Edit: Wait! I remember. Carboxylic acid + heat ==> acid anhydride. SO at 0deg C, the acid anhydrides decompose to their corresponding carboxylic acids. I assume the pyridine is in aqueous solution, so there is water to help stabilize the carboxylate ions. The pyridine can (I think) deprotonate the OH groups on the monosaccharide, thus making them primetime nucleophiles that will attack the ever so vulnerable carbonyl carbon. Bond forms, water comes along and protonates the OH from the carboxylic acid, water falls off, and now you have your acetylated sugar.

Does that seem plausible?

It seems plausible. Alternatively, to simplify it a bit, you can just consider it a nucleophilic attack onto the anhydride by the alcohol groups of the sugar.
 
It seems plausible.
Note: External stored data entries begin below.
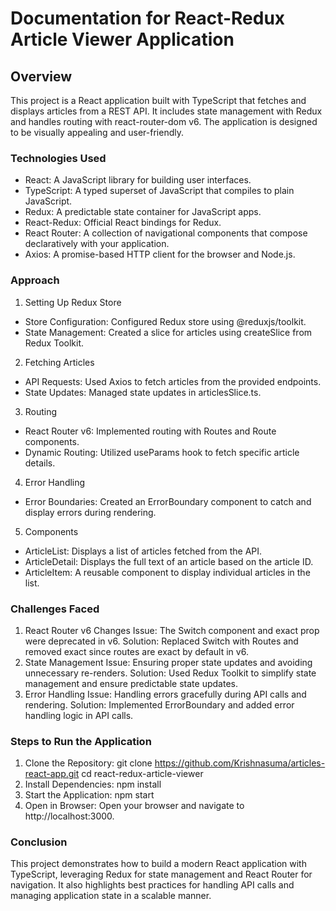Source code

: # Documentation for React-Redux Article Viewer Application
## Overview
This project is a React application built with TypeScript that fetches and displays articles from a REST API. It includes state management with Redux and handles routing with react-router-dom v6. The application is designed to be visually appealing and user-friendly.
### Technologies Used
-	React: A JavaScript library for building user interfaces.
-	TypeScript: A typed superset of JavaScript that compiles to plain JavaScript.
-	Redux: A predictable state container for JavaScript apps.
-	React-Redux: Official React bindings for Redux.
-	React Router: A collection of navigational components that compose declaratively with your application.
-	Axios: A promise-based HTTP client for the browser and Node.js.
### Approach
1. Setting Up Redux Store
-	Store Configuration: Configured Redux store using @reduxjs/toolkit.
-	State Management: Created a slice for articles using createSlice from Redux Toolkit.
2. Fetching Articles
-	API Requests: Used Axios to fetch articles from the provided endpoints.
-	State Updates: Managed state updates in articlesSlice.ts.
3. Routing
-	React Router v6: Implemented routing with Routes and Route components.
-	Dynamic Routing: Utilized useParams hook to fetch specific article details.
4. Error Handling
-	Error Boundaries: Created an ErrorBoundary component to catch and display errors during rendering.

5. Components
-	ArticleList: Displays a list of articles fetched from the API.
-	ArticleDetail: Displays the full text of an article based on the article ID.
-	ArticleItem: A reusable component to display individual articles in the list.
### Challenges Faced
1. React Router v6 Changes
Issue: The Switch component and exact prop were deprecated in v6. 
Solution: Replaced Switch with Routes and removed exact since routes are exact by default in v6.
2. State Management
Issue: Ensuring proper state updates and avoiding unnecessary re-renders.
Solution: Used Redux Toolkit to simplify state management and ensure predictable state updates.
3. Error Handling
Issue: Handling errors gracefully during API calls and rendering. 
Solution: Implemented ErrorBoundary and added error handling logic in API calls.
### Steps to Run the Application
1.	Clone the Repository:
git clone https://github.com/Krishnasuma/articles-react-app.git
cd react-redux-article-viewer
2.	Install Dependencies:
npm install
3.	Start the Application:
npm start
4.	Open in Browser: Open your browser and navigate to http://localhost:3000.
### Conclusion
This project demonstrates how to build a modern React application with TypeScript, leveraging Redux for state management and React Router for navigation. It also highlights best practices for handling API calls and managing application state in a scalable manner.

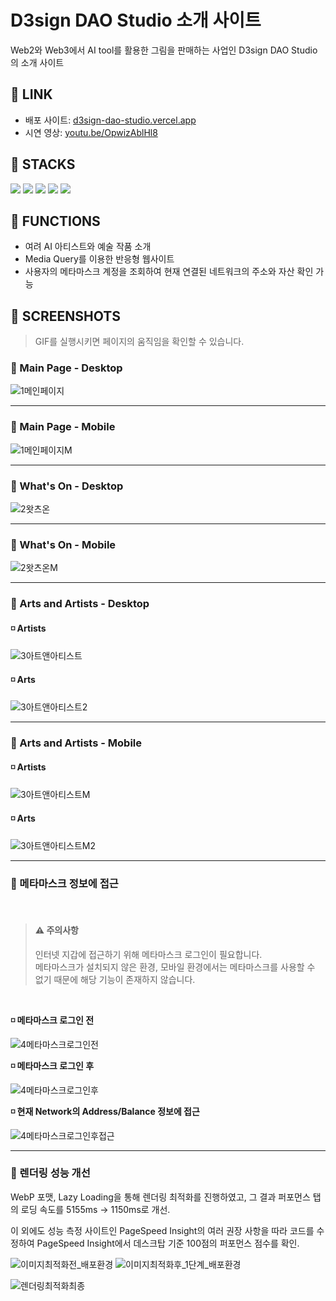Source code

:# D3sign DAO Studio 소개 사이트

Web2와 Web3에서 AI tool를 활용한 그림을 판매하는 사업인 D3sign DAO Studio의 소개 사이트

## 🚩 LINK

- 배포 사이트: [d3sign-dao-studio.vercel.app](https://d3sign-dao-studio.vercel.app/)
- 시연 영상: [youtu.be/OpwizAblHl8](https://youtu.be/OpwizAblHl8)
## 🚩 STACKS
<div>
  <img src="https://img.shields.io/badge/react-61DAFB?style=for-the-badge&logo=react&logoColor=black">
  <img src="https://img.shields.io/badge/javascript-F7DF1E?style=for-the-badge&logo=javascript&logoColor=black">
  <img src="https://img.shields.io/badge/css3-1572B6?style=for-the-badge&logo=css3&logoColor=black">
  <img src="https://img.shields.io/badge/ethers-3C3C3D?style=for-the-badge&logo=ethereum&logoColor=black">
  <img src="https://img.shields.io/badge/vercel-222222?style=for-the-badge&logo=vercel&logoColor=white">
</div>

## 🚩 FUNCTIONS

-   여려 AI 아티스트와 예술 작품 소개
-   Media Query를 이용한 반응형 웹사이트
-   사용자의 메타마스크 계정을 조회하여 현재 연결된 네트워크의 주소와 자산 확인 가능

## 🚩 SCREENSHOTS

> GIF를 실행시키면 페이지의 움직임을 확인할 수 있습니다.

### 🔸 Main Page -  Desktop

![1메인페이지](https://github.com/ehhdrud/d3sign-dao-studio/assets/106059716/e4d4323b-20dc-4e34-aa2c-73a4f6918d15)

---

### 🔸 Main Page - Mobile

![1메인페이지M](https://github.com/ehhdrud/d3sign-dao-studio/assets/106059716/e9e6412f-cd40-4306-aecf-d59a9c045992)

---

### 🔸 What's On - Desktop

![2왓츠온](https://github.com/ehhdrud/d3sign-dao-studio/assets/106059716/1caf0e2f-eaa7-48cb-8078-c49d9936044a)

---

### 🔸 What's On - Mobile

![2왓츠온M](https://github.com/ehhdrud/d3sign-dao-studio/assets/106059716/8006213c-82a9-4cba-a0c3-2208f7174b65)

---

### 🔸 Arts and Artists - Desktop

#### ◽ Artists
![3아트앤아티스트](https://github.com/ehhdrud/d3sign-dao-studio/assets/106059716/c244ebd8-8943-426f-b83b-2c8bcae6d77e)

#### ◽ Arts
![3아트앤아티스트2](https://github.com/ehhdrud/d3sign-dao-studio/assets/106059716/0c14046c-ff4b-41eb-b9d4-141367a9bff4)

---

### 🔸 Arts and Artists - Mobile

#### ◽ Artists
![3아트앤아티스트M](https://github.com/ehhdrud/d3sign-dao-studio/assets/106059716/2512defa-e47a-46c8-817d-b8950f5c6b83)

#### ◽ Arts
![3아트앤아티스트M2](https://github.com/ehhdrud/d3sign-dao-studio/assets/106059716/ec08a87d-b7c0-4cbb-bb62-20b491bbbbed)

---

### 🔸 메타마스크 정보에 접근

<br/>

> #### ⚠ 주의사항
> 인터넷 지갑에 접근하기 위해 메타마스크 로그인이 필요합니다.<br/>
> 메타마스크가 설치되지 않은 환경, 모바일 환경에서는 메타마스크를 사용할 수 없기 때문에 해당 기능이 존재하지 않습니다.

<br/>

**◽ 메타마스크 로그인 전**

![4메타마스크로그인전](https://github.com/ehhdrud/d3sign-dao-studio/assets/106059716/02932a1f-fa1c-4024-ab26-968349ffcd18)

**◽ 메타마스크 로그인 후**

![4메타마스크로그인후](https://github.com/ehhdrud/d3sign-dao-studio/assets/106059716/d48fa0e1-da75-41f5-9018-150128f99d8c)

**◽ 현재 Network의 Address/Balance 정보에 접근**

![4메타마스크로그인후접근](https://github.com/ehhdrud/d3sign-dao-studio/assets/106059716/b5515135-95a7-47f5-b540-87b7acad4611)

---

### 🔸 렌더링 성능 개선

WebP 포맷, Lazy Loading을 통해 렌더링 최적화를 진행하였고, 그 결과 퍼포먼스 탭의 로딩 속도를 5155ms -> 1150ms로 개선.

이 외에도 성능 측정 사이트인 PageSpeed Insight의 여러 권장 사항을 따라 코드를 수정하여 PageSpeed Insight에서 데스크탑 기준 100점의 퍼포먼스 점수를 확인.

![이미지최적화전_배포환경](https://github.com/ehhdrud/d3sign-dao-studio/assets/106059716/d0179d0c-f113-4471-b4f0-6a8552634954)
![이미지최적화후_1단계_배포환경](https://github.com/ehhdrud/d3sign-dao-studio/assets/106059716/82645b07-f6c4-4199-b933-949839b31e31)

![렌더링최적화최종](https://github.com/ehhdrud/d3sign-dao-studio/assets/106059716/93914e41-c2b3-41e3-9247-00933fed8aab)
Alternatively, to simplify it a bit, you can just consider it a nucleophilic attack onto the anhydride by the alcohol groups of the sugar.

Yea. The only thing I'm concerned about is how huge the nucleophile is in this case..
 
Yea. The only thing I'm concerned about is how huge the nucleophile is in this case..

maybe. maybe it's a slow reaction.

well then lets look at other reactions with like tbutyl lithium. it's super reactive but it's huge. or LDA.

anhydrides are only less reactive than the "oyl chloride"'s RCOCl. perhaps this is why it is a reasonable reaction even at zero degrees.